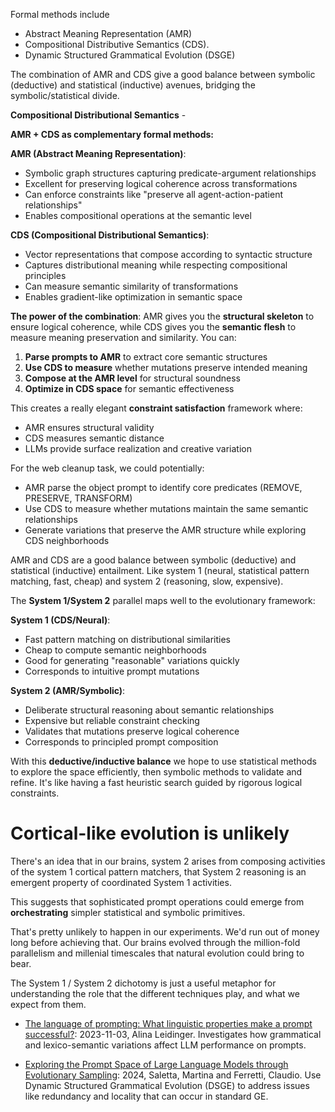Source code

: Formal methods include
   * Abstract Meaning Representation (AMR)
   * Compositional Distributive Semantics (CDS).
   * Dynamic Structured Grammatical Evolution (DSGE)

The combination of AMR and CDS give a good balance between symbolic (deductive) and statistical (inductive)
avenues, bridging the symbolic/statistical divide.

**Compositional Distributional Semantics** -

**AMR + CDS as complementary formal methods:**

**AMR (Abstract Meaning Representation)**:
- Symbolic graph structures capturing predicate-argument relationships
- Excellent for preserving logical coherence across transformations
- Can enforce constraints like "preserve all agent-action-patient relationships"
- Enables compositional operations at the semantic level

**CDS (Compositional Distributional Semantics)**:
- Vector representations that compose according to syntactic structure
- Captures distributional meaning while respecting compositional principles
- Can measure semantic similarity of transformations
- Enables gradient-like optimization in semantic space

**The power of the combination**: AMR gives you the **structural skeleton** to
ensure logical coherence, while CDS gives you the **semantic flesh** to measure
meaning preservation and similarity. You can:

1. **Parse prompts to AMR** to extract core semantic structures
2. **Use CDS to measure** whether mutations preserve intended meaning
3. **Compose at the AMR level** for structural soundness
4. **Optimize in CDS space** for semantic effectiveness

This creates a really elegant **constraint satisfaction** framework where:
- AMR ensures structural validity
- CDS measures semantic distance
- LLMs provide surface realization and creative variation

For the web cleanup task, we could potentially:
- AMR parse the object prompt to identify core predicates (REMOVE, PRESERVE, TRANSFORM)
- Use CDS to measure whether mutations maintain the same semantic relationships
- Generate variations that preserve the AMR structure while exploring CDS neighborhoods

AMR and CDS are a good balance between symbolic (deductive) and statistical
(inductive) entailment. Like system 1 (neural, statistical pattern matching,
fast, cheap) and system 2 (reasoning, slow, expensive).


The **System 1/System 2** parallel maps well to the evolutionary framework:

**System 1 (CDS/Neural)**:
- Fast pattern matching on distributional similarities
- Cheap to compute semantic neighborhoods
- Good for generating "reasonable" variations quickly
- Corresponds to intuitive prompt mutations

**System 2 (AMR/Symbolic)**:
- Deliberate structural reasoning about semantic relationships
- Expensive but reliable constraint checking
- Validates that mutations preserve logical coherence
- Corresponds to principled prompt composition


With this **deductive/inductive balance** we hope to use statistical methods to
explore the space efficiently, then symbolic methods to validate and refine.
It's like having a fast heuristic search guided by rigorous logical constraints.

# Cortical-like evolution is unlikely

There's an idea that in our brains, system 2 arises from composing activities of
the system 1 cortical pattern matchers, that System 2 reasoning is an emergent
property of coordinated System 1 activities.

This suggests that sophisticated prompt operations could emerge from
**orchestrating** simpler statistical and symbolic primitives.

That's pretty unlikely to happen in our experiments.  We'd run out of money
long before achieving that.
Our brains evolved through the million-fold parallelism and millenial timescales that
natural evolution could bring to bear.

The System 1 / System 2 dichotomy is just a useful metaphor for understanding
the role that the different techniques play, and what we expect from them.

- [The language of prompting: What linguistic properties make a prompt successful?](https://arxiv.org/abs/2311.01967): 2023-11-03, Alina Leidinger. Investigates how grammatical and lexico-semantic variations affect LLM performance on prompts.

- [Exploring the Prompt Space of Large Language Models through Evolutionary Sampling](https://dl.acm.org/doi/10.1145/3638529.3654049): 2024, Saletta, Martina and Ferretti, Claudio.
Use Dynamic Structured Grammatical Evolution (DSGE) to address issues like redundancy and locality that can occur in standard GE.

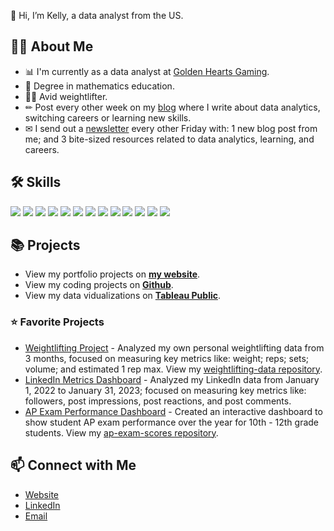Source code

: 👋 Hi, I’m Kelly, a data analyst from the US. 

## 🙋‍♀️ About Me
- 📊 I'm currently as a data analyst at [Golden Hearts Gaming](https://www.goldenheartsgames.com/home). 
- 📐 Degree in mathematics education.
- 🏋️‍♀️ Avid weightlifter. 
- ✏ Post every other week on my [blog](https://www.kellyjadams.com/blog) where I write about data analytics, switching careers or learning new skills. 
- ✉ I send out a [newsletter](https://newsletter.kellyjadams.com/) every other Friday with: 1 new blog post from me; and 3 bite-sized resources related to data analytics, learning, and careers. 

## 🛠 Skills

![](https://img.shields.io/badge/-SQL-blue) ![](https://img.shields.io/badge/-Python-yellow) ![](https://img.shields.io/badge/-Pandas-lightgrey) ![](https://img.shields.io/badge/-NumPy-orange) ![](https://img.shields.io/badge/-Matplotlib-blueviolet) ![](https://img.shields.io/badge/-R-brightgreen) ![](https://img.shields.io/badge/-ggplot2-red) ![](https://img.shields.io/badge/-tidyverse-blue) ![](https://img.shields.io/badge/-Excel-green) ![](https://img.shields.io/badge/-Git-lightgrey) ![](https://img.shields.io/badge/-Tableau-yellowgreen) ![](https://img.shields.io/badge/-Google_Looker-blue) ![](https://img.shields.io/badge/-Google_BigQuery-4285F4)


## 📚 Projects
- View my portfolio projects on [**my website**](https://www.kellyjadams.com/portfolio). 
- View my coding projects on [**Github**](https://github.com/kellyjadams?tab=repositories).
- View my data vidualizations on [**Tableau Public**](https://public.tableau.com/app/profile/kellyjadams).

### ⭐ Favorite Projects
- [Weightlifting Project](https://public.tableau.com/app/profile/kellyjadams/viz/WeightliftingProject/Final) - Analyzed my own personal weightlifting data from 3 months, focused on measuring key metrics like: weight; reps; sets; volume; and estimated 1 rep max. View my [weightlifting-data repository](https://github.com/kellyjadams/weightlifting-data).
- [LinkedIn Metrics Dashboard](https://public.tableau.com/app/profile/kellyjadams/viz/LinkedInDashboard_16752261218800/Final) - Analyzed my LinkedIn data from January 1, 2022 to January 31, 2023; focused on measuring key metrics like: followers, post impressions, post reactions, and post comments. 
- [AP Exam Performance Dashboard](https://lookerstudio.google.com/u/0/reporting/1e843dde-4fd3-4040-83e6-598f37685466/page/uX6JD) - Created an interactive dashboard to show student AP exam performance over the year for 10th - 12th grade students. View my [ap-exam-scores repository](https://github.com/kellyjadams/ap-exam-scores). 

## 📫 Connect with Me
- [Website](https://www.kellyjadams.com/)
- [LinkedIn](https://www.linkedin.com/in/kellyjianadams/)
- [Email](mailto:kelly@kellyjadams.com)

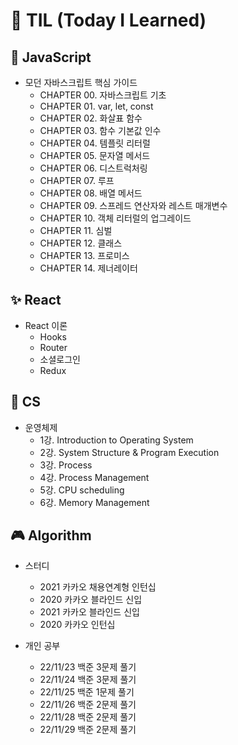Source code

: # 📖 TIL (Today I Learned)
## 🎈 JavaScript

- 모던 자바스크립트 핵심 가이드
  - CHAPTER 00. 자바스크립트 기초
  - CHAPTER 01. var, let, const
  - CHAPTER 02. 화살표 함수
  - CHAPTER 03. 함수 기본값 인수
  - CHAPTER 04. 템플릿 리터럴
  - CHAPTER 05. 문자열 메서드
  - CHAPTER 06. 디스트럭처링
  - CHAPTER 07. 루프
  - CHAPTER 08. 배열 메서드
  - CHAPTER 09. 스프레드 연산자와 레스트 매개변수
  - CHAPTER 10. 객체 리터럴의 업그레이드
  - CHAPTER 11. 심벌
  - CHAPTER 12. 클래스
  - CHAPTER 13. 프로미스
  - CHAPTER 14. 제너레이터



## ✨ React

- React 이론
  - Hooks
  - Router
  - 소셜로그인
  - Redux



## 🎨 CS

- 운영체제
  - 1강. Introduction to Operating System
  - 2강. System Structure & Program Execution
  - 3강. Process
  - 4강. Process Management
  - 5강. CPU scheduling
  - 6강. Memory Management



## 🎮 Algorithm

- 스터디
  - 2021 카카오 채용연계형 인턴십
  - 2020 카카오 블라인드 신입
  - 2021 카카오 블라인드 신입
  - 2020 카카오 인턴십

- 개인 공부
  - 22/11/23 백준 3문제 풀기
  - 22/11/24 백준 3문제 풀기
  - 22/11/25 백준 1문제 풀기
  - 22/11/26 백준 2문제 풀기
  - 22/11/28 백준 2문제 풀기
  - 22/11/29 백준 2문제 풀기
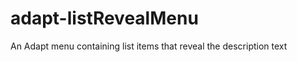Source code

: adapt-listRevealMenu
====================

An Adapt menu containing list items that reveal the description text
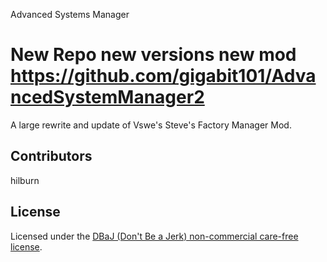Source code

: Advanced Systems Manager

New Repo new versions new mod https://github.com/gigabit101/AdvancedSystemManager2
=========
A large rewrite and update of Vswe's Steve's Factory Manager Mod.

## Contributors
hilburn

## License
Licensed under the [DBaJ (Don't Be a Jerk) non-commercial care-free license](https://github.com/hilburn/NotEnoughResources/blob/master/LICENSE.md).
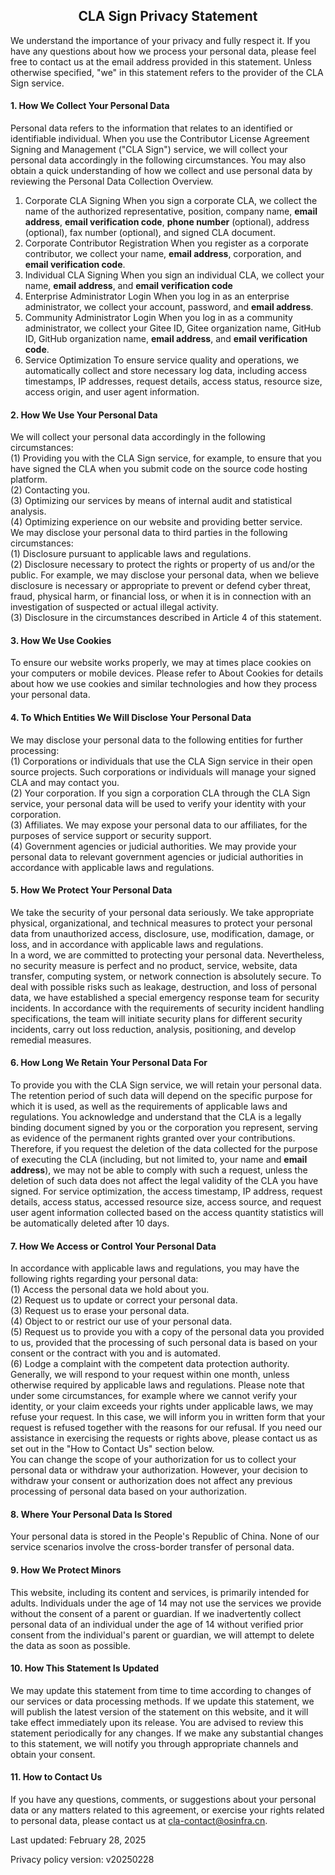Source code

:## <center>CLA Sign Privacy Statement</center>

We understand the importance of your privacy and fully respect it. If you have any questions about how we process your personal data, please feel free to contact us at the email address provided in this statement. Unless otherwise specified, "we" in this statement refers to the provider of the CLA Sign service.

#### 1. How We Collect Your Personal Data
Personal data refers to the information that relates to an identified or identifiable individual. When you use the Contributor License Agreement Signing and Management ("CLA Sign") service, we will collect your personal data accordingly in the following circumstances. You may also obtain a quick understanding of how we collect and use personal data by reviewing the <span id="information-list">Personal Data Collection Overview</span>.
1. Corporate CLA Signing
    When you sign a corporate CLA, we collect the name of the authorized representative, position, company name, **email address**, **email verification code**, **phone number** (optional), address (optional), fax number (optional), and signed CLA document.
2. Corporate Contributor Registration
    When you register as a corporate contributor, we collect your name, **email address**, corporation, and **email verification code**.
3. Individual CLA Signing
    When you sign an individual CLA, we collect your name, **email address**, and **email verification code**
4. Enterprise Administrator Login
    When you log in as an enterprise administrator, we collect your account, password, and **email address**.
5. Community Administrator Login
    When you log in as a community administrator, we collect your Gitee ID, Gitee organization name, GitHub ID, GitHub organization name, **email address**, and **email verification code**.
6. Service Optimization
    To ensure service quality and operations, we automatically collect and store necessary log data, including access timestamps, IP addresses, request details, access status, resource size, access origin, and user agent information.

#### 2. How We Use Your Personal Data
We will collect your personal data accordingly in the following circumstances:  
(1) Providing you with the CLA Sign service, for example, to ensure that you have signed the CLA when you submit code on the source code hosting platform.  
(2) Contacting you.  
(3) Optimizing our services by means of internal audit and statistical analysis.  
(4) Optimizing experience on our website and providing better service.  
We may disclose your personal data to third parties in the following circumstances:  
(1) Disclosure pursuant to applicable laws and regulations.  
(2) Disclosure necessary to protect the rights or property of us and/or the public. For example, we may disclose your personal data, when we believe disclosure is necessary or appropriate to prevent or defend cyber threat, fraud, physical harm, or financial loss, or when it is in connection with an investigation of suspected or actual illegal activity.  
(3) Disclosure in the circumstances described in Article 4 of this statement.  
#### 3. How We Use Cookies
To ensure our website works properly, we may at times place cookies on your computers or mobile devices. Please refer to <span id="about-cookie">About Cookies</span> for details about how we use cookies and similar technologies and how they process your personal data.
#### 4. To Which Entities We Will Disclose Your Personal Data
We may disclose your personal data to the following entities for further processing:  
(1) Corporations or individuals that use the CLA Sign service in their open source projects. Such corporations or individuals will manage your signed CLA and may contact you.  
(2) Your corporation. If you sign a corporation CLA through the CLA Sign service, your personal data will be used to verify your identity with your corporation.  
(3) Affiliates. We may expose your personal data to our affiliates, for the purposes of service support or security support.  
(4) Government agencies or judicial authorities. We may provide your personal data to relevant government agencies or judicial authorities in accordance with applicable laws and regulations.  
#### 5. How We Protect Your Personal Data
We take the security of your personal data seriously. We take appropriate physical, organizational, and technical measures to protect your personal data from unauthorized access, disclosure, use, modification, damage, or loss, and in accordance with applicable laws and regulations.  
In a word, we are committed to protecting your personal data. Nevertheless, no security measure is perfect and no product, service, website, data transfer, computing system, or network connection is absolutely secure. To deal with possible risks such as leakage, destruction, and loss of personal data, we have established a special emergency response team for security incidents. In accordance with the requirements of security incident handling specifications, the team will initiate security plans for different security incidents, carry out loss reduction, analysis, positioning, and develop remedial measures.  
#### 6. How Long We Retain Your Personal Data For
To provide you with the CLA Sign service, we will retain your personal data. The retention period of such data will depend on the specific purpose for which it is used, as well as the requirements of applicable laws and regulations.
You acknowledge and understand that the CLA is a legally binding document signed by you or the corporation you represent, serving as evidence of the permanent rights granted over your contributions. Therefore, if you request the deletion of the data collected for the purpose of executing the CLA (including, but not limited to, your name and **email address**), we may not be able to comply with such a request, unless the deletion of such data does not affect the legal validity of the CLA you have signed.
For service optimization, the access timestamp, IP address, request details, access status, accessed resource size, access source, and request user agent information collected based on the access quantity statistics will be automatically deleted after 10 days.
#### 7. How We Access or Control Your Personal Data
In accordance with applicable laws and regulations, you may have the following rights regarding your personal data:  
(1) Access the personal data we hold about you.  
(2) Request us to update or correct your personal data.  
(3) Request us to erase your personal data.  
(4) Object to or restrict our use of your personal data.  
(5) Request us to provide you with a copy of the personal data you provided to us, provided that the processing of such personal data is based on your consent or the contract with you and is automated.  
(6) Lodge a complaint with the competent data protection authority.  
Generally, we will respond to your request within one month, unless otherwise required by applicable laws and regulations. Please note that under some circumstances, for example where we cannot verify your identity, or your claim exceeds your rights under applicable laws, we may refuse your request. In this case, we will inform you in written form that your request is refused together with the reasons for our refusal. If you need our assistance in exercising the requests or rights above, please contact us as set out in the "How to Contact Us" section below.  
You can change the scope of your authorization for us to collect your personal data or withdraw your authorization. However, your decision to withdraw your consent or authorization does not affect any previous processing of personal data based on your authorization.  
#### 8. Where Your Personal Data Is Stored
Your personal data is stored in the People's Republic of China. None of our service scenarios involve the cross-border transfer of personal data.  
#### 9. How We Protect Minors
This website, including its content and services, is primarily intended for adults. Individuals under the age of 14 may not use the services we provide without the consent of a parent or guardian. If we inadvertently collect personal data of an individual under the age of 14 without verified prior consent from the individual's parent or guardian, we will attempt to delete the data as soon as possible.
#### 10. How This Statement Is Updated
We may update this statement from time to time according to changes of our services or data processing methods. If we update this statement, we will publish the latest version of the statement on this website, and it will take effect immediately upon its release. You are advised to review this statement periodically for any changes. If we make any substantial changes to this statement, we will notify you through appropriate channels and obtain your consent.  
#### 11. How to Contact Us
If you have any questions, comments, or suggestions about your personal data or any matters related to this agreement, or exercise your rights related to personal data, please contact us at cla-contact@osinfra.cn.

Last updated: February 28, 2025

Privacy policy version: v20250228

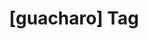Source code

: ---
article_id: 0
description: List of articles under [guacharo] tag.
image: http://huntingbears.com.ve/static/img/site/mstile-310x310.png
layout: tag
slug: guacharo
title: '[guacharo] Tag'
---
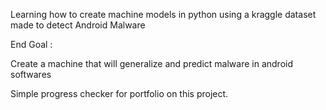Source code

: Learning how to create machine models in python using a kraggle dataset made to detect Android Malware

End Goal :

Create a machine that will generalize and predict malware in android softwares 


Simple progress checker for portfolio on this project. 
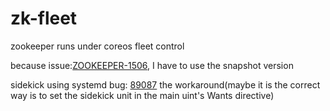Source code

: # zk-fleet
zookeeper runs under coreos fleet control

because issue:[ZOOKEEPER-1506](https://issues.apache.org/jira/browse/ZOOKEEPER-1506), I have to use the snapshot version

sidekick using systemd bug: [89087](https://bugs.freedesktop.org/show_bug.cgi?id=89087)
the workaround(maybe it is the correct way is to set the sidekick unit in the main uint's Wants directive)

+-------+

Problem — Find the word "while" in the listing and copy each line that contains it.

Exercise result —
- Captures distributional meaning while respecting compositional principles
ensure logical coherence, while CDS gives you the **semantic flesh** to measure
- Generate variations that preserve the AMR structure while exploring CDS neighborhoods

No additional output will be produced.